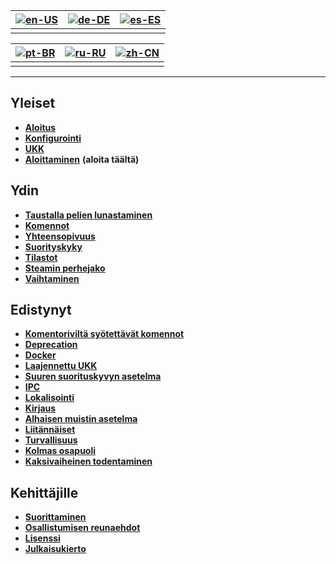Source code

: | [![en-US](https://raw.githubusercontent.com/hjnilsson/country-flags/master/png100px/us.png)](https://github.com/JustArchiNET/ArchiSteamFarm/wiki/Home) | [![de-DE](https://raw.githubusercontent.com/hjnilsson/country-flags/master/png100px/de.png)](https://github.com/JustArchiNET/ArchiSteamFarm/wiki/Home-de-DE) | [![es-ES](https://raw.githubusercontent.com/hjnilsson/country-flags/master/png100px/es.png)](https://github.com/JustArchiNET/ArchiSteamFarm/wiki/Home-es-ES) |
| ------------------------------------------------------------------------------------------------------------------------------------------------------ | ------------------------------------------------------------------------------------------------------------------------------------------------------------ | ------------------------------------------------------------------------------------------------------------------------------------------------------------ |
|                                                                                                                                                        |                                                                                                                                                              |                                                                                                                                                              |

| [![pt-BR](https://raw.githubusercontent.com/hjnilsson/country-flags/master/png100px/br.png)](https://github.com/JustArchiNET/ArchiSteamFarm/wiki/Home-pt-BR) | [![ru-RU](https://raw.githubusercontent.com/hjnilsson/country-flags/master/png100px/ru.png)](https://github.com/JustArchiNET/ArchiSteamFarm/wiki/Home-ru-RU) | [![zh-CN](https://raw.githubusercontent.com/hjnilsson/country-flags/master/png100px/cn.png)](https://github.com/JustArchiNET/ArchiSteamFarm/wiki/Home-zh-CN) |
| ------------------------------------------------------------------------------------------------------------------------------------------------------------ | ------------------------------------------------------------------------------------------------------------------------------------------------------------ | ------------------------------------------------------------------------------------------------------------------------------------------------------------ |
|                                                                                                                                                              |                                                                                                                                                              |                                                                                                                                                              |

* * *

## Yleiset

* **[Aloitus](https://github.com/JustArchiNET/ArchiSteamFarm/wiki/Home)**
* **[Konfigurointi](https://github.com/JustArchiNET/ArchiSteamFarm/wiki/Configuration)**
* **[UKK](https://github.com/JustArchiNET/ArchiSteamFarm/wiki/FAQ)**
* **[Aloittaminen](https://github.com/JustArchiNET/ArchiSteamFarm/wiki/Setting-up)** **(aloita täältä)**

## Ydin

* **[Taustalla pelien lunastaminen](https://github.com/JustArchiNET/ArchiSteamFarm/wiki/Background-games-redeemer)**
* **[Komennot](https://github.com/JustArchiNET/ArchiSteamFarm/wiki/Commands)**
* **[Yhteensopivuus](https://github.com/JustArchiNET/ArchiSteamFarm/wiki/Compatibility)**
* **[Suorityskyky](https://github.com/JustArchiNET/ArchiSteamFarm/wiki/Performance)**
* **[Tilastot](https://github.com/JustArchiNET/ArchiSteamFarm/wiki/Statistics)**
* **[Steamin perhejako](https://github.com/JustArchiNET/ArchiSteamFarm/wiki/Steam-Family-Sharing)**
* **[Vaihtaminen](https://github.com/JustArchiNET/ArchiSteamFarm/wiki/Trading)**

## Edistynyt

* **[Komentoriviltä syötettävät komennot](https://github.com/JustArchiNET/ArchiSteamFarm/wiki/Command-line-arguments)**
* **[Deprecation](https://github.com/JustArchiNET/ArchiSteamFarm/wiki/Deprecation)**
* **[Docker](https://github.com/JustArchiNET/ArchiSteamFarm/wiki/Docker)**
* **[Laajennettu UKK](https://github.com/JustArchiNET/ArchiSteamFarm/wiki/Extended-FAQ)**
* **[Suuren suorituskyvyn asetelma](https://github.com/JustArchiNET/ArchiSteamFarm/wiki/High-performance-setup)**
* **[IPC](https://github.com/JustArchiNET/ArchiSteamFarm/wiki/IPC)**
* **[Lokalisointi](https://github.com/JustArchiNET/ArchiSteamFarm/wiki/Localization)**
* **[Kirjaus](https://github.com/JustArchiNET/ArchiSteamFarm/wiki/Logging)**
* **[Alhaisen muistin asetelma](https://github.com/JustArchiNET/ArchiSteamFarm/wiki/Low-memory-setup)**
* **[Liitännäiset](https://github.com/JustArchiNET/ArchiSteamFarm/wiki/Plugins)**
* **[Turvallisuus](https://github.com/JustArchiNET/ArchiSteamFarm/wiki/Security)**
* **[Kolmas osapuoli](https://github.com/JustArchiNET/ArchiSteamFarm/wiki/Third-party)**
* **[Kaksivaiheinen todentaminen](https://github.com/JustArchiNET/ArchiSteamFarm/wiki/Two-factor-authentication)**

## Kehittäjille

* **[Suorittaminen](https://github.com/JustArchiNET/ArchiSteamFarm/wiki/Compilation)**
* **[Osallistumisen reunaehdot](https://github.com/JustArchiNET/ArchiSteamFarm/blob/master/.github/CONTRIBUTING.md)**
* **[Lisenssi](https://github.com/JustArchiNET/ArchiSteamFarm/wiki/License)**
* **[Julkaisukierto](https://github.com/JustArchiNET/ArchiSteamFarm/wiki/Release-cycle)**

========================================================================

■ WHAT IS NEEDED
Output the data exactly, pictures omitted.

■ EXERCISE OUTPUT
Source code

: | [![en-US](https://raw.githubusercontent.com/hjnilsson/country-flags/master/png100px/us.png)](https://github.com/JustArchiNET/ArchiSteamFarm/wiki/Home) | [![de-DE](https://raw.githubusercontent.com/hjnilsson/country-flags/master/png100px/de.png)](https://github.com/JustArchiNET/ArchiSteamFarm/wiki/Home-de-DE) | [![es-ES](https://raw.githubusercontent.com/hjnilsson/country-flags/master/png100px/es.png)](https://github.com/JustArchiNET/ArchiSteamFarm/wiki/Home-es-ES) |
| ------------------------------------------------------------------------------------------------------------------------------------------------------ | ------------------------------------------------------------------------------------------------------------------------------------------------------------ | ------------------------------------------------------------------------------------------------------------------------------------------------------------ |
|                                                                                                                                                        |                                                                                                                                                              |                                                                                                                                                              |

| [![pt-BR](https://raw.githubusercontent.com/hjnilsson/country-flags/master/png100px/br.png)](https://github.com/JustArchiNET/ArchiSteamFarm/wiki/Home-pt-BR) | [![ru-RU](https://raw.githubusercontent.com/hjnilsson/country-flags/master/png100px/ru.png)](https://github.com/JustArchiNET/ArchiSteamFarm/wiki/Home-ru-RU) | [![zh-CN](https://raw.githubusercontent.com/hjnilsson/country-flags/master/png100px/cn.png)](https://github.com/JustArchiNET/ArchiSteamFarm/wiki/Home-zh-CN) |
| ------------------------------------------------------------------------------------------------------------------------------------------------------------ | ------------------------------------------------------------------------------------------------------------------------------------------------------------ | ------------------------------------------------------------------------------------------------------------------------------------------------------------ |
|                                                                                                                                                              |                                                                                                                                                              |                                                                                                                                                              |

* * *

## Yleiset

* **[Aloitus](https://github.com/JustArchiNET/ArchiSteamFarm/wiki/Home)**
* **[Konfigurointi](https://github.com/JustArchiNET/ArchiSteamFarm/wiki/Configuration)**
* **[UKK](https://github.com/JustArchiNET/ArchiSteamFarm/wiki/FAQ)**
* **[Aloittaminen](https://github.com/JustArchiNET/ArchiSteamFarm/wiki/Setting-up)** **(aloita täältä)**

## Ydin

* **[Taustalla pelien lunastaminen](https://github.com/JustArchiNET/ArchiSteamFarm/wiki/Background-games-redeemer)**
* **[Komennot](https://github.com/JustArchiNET/ArchiSteamFarm/wiki/Commands)**
* **[Yhteensopivuus](https://github.com/JustArchiNET/ArchiSteamFarm/wiki/Compatibility)**
* **[Suorityskyky](https://github.com/JustArchiNET/ArchiSteamFarm/wiki/Performance)**
* **[Tilastot](https://github.com/JustArchiNET/ArchiSteamFarm/wiki/Statistics)**
* **[Steamin perhejako](https://github.com/JustArchiNET/ArchiSteamFarm/wiki/Steam-Family-Sharing)**
* **[Vaihtaminen](https://github.com/JustArchiNET/ArchiSteamFarm/wiki/Trading)**

## Edistynyt

* **[Komentoriviltä syötettävät komennot](https://github.com/JustArchiNET/ArchiSteamFarm/wiki/Command-line-arguments)**
* **[Deprecation](https://github.com/JustArchiNET/ArchiSteamFarm/wiki/Deprecation)**
* **[Docker](https://github.com/JustArchiNET/ArchiSteamFarm/wiki/Docker)**
* **[Laajennettu UKK](https://github.com/JustArchiNET/ArchiSteamFarm/wiki/Extended-FAQ)**
* **[Suuren suorituskyvyn asetelma](https://github.com/JustArchiNET/ArchiSteamFarm/wiki/High-performance-setup)**
* **[IPC](https://github.com/JustArchiNET/ArchiSteamFarm/wiki/IPC)**
* **[Lokalisointi](https://github.com/JustArchiNET/ArchiSteamFarm/wiki/Localization)**
* **[Kirjaus](https://github.com/JustArchiNET/ArchiSteamFarm/wiki/Logging)**
* **[Alhaisen muistin asetelma](https://github.com/JustArchiNET/ArchiSteamFarm/wiki/Low-memory-setup)**
* **[Liitännäiset](https://github.com/JustArchiNET/ArchiSteamFarm/wiki/Plugins)**
* **[Turvallisuus](https://github.com/JustArchiNET/ArchiSteamFarm/wiki/Security)**
* **[Kolmas osapuoli](https://github.com/JustArchiNET/ArchiSteamFarm/wiki/Third-party)**
* **[Kaksivaiheinen todentaminen](https://github.com/JustArchiNET/ArchiSteamFarm/wiki/Two-factor-authentication)**

## Kehittäjille

* **[Suorittaminen](https://github.com/JustArchiNET/ArchiSteamFarm/wiki/Compilation)**
* **[Osallistumisen reunaehdot](https://github.com/JustArchiNET/ArchiSteamFarm/blob/master/.github/CONTRIBUTING.md)**
* **[Lisenssi](https://github.com/JustArchiNET/ArchiSteamFarm/wiki/License)**
* **[Julkaisukierto](https://github.com/JustArchiNET/ArchiSteamFarm/wiki/Release-cycle)**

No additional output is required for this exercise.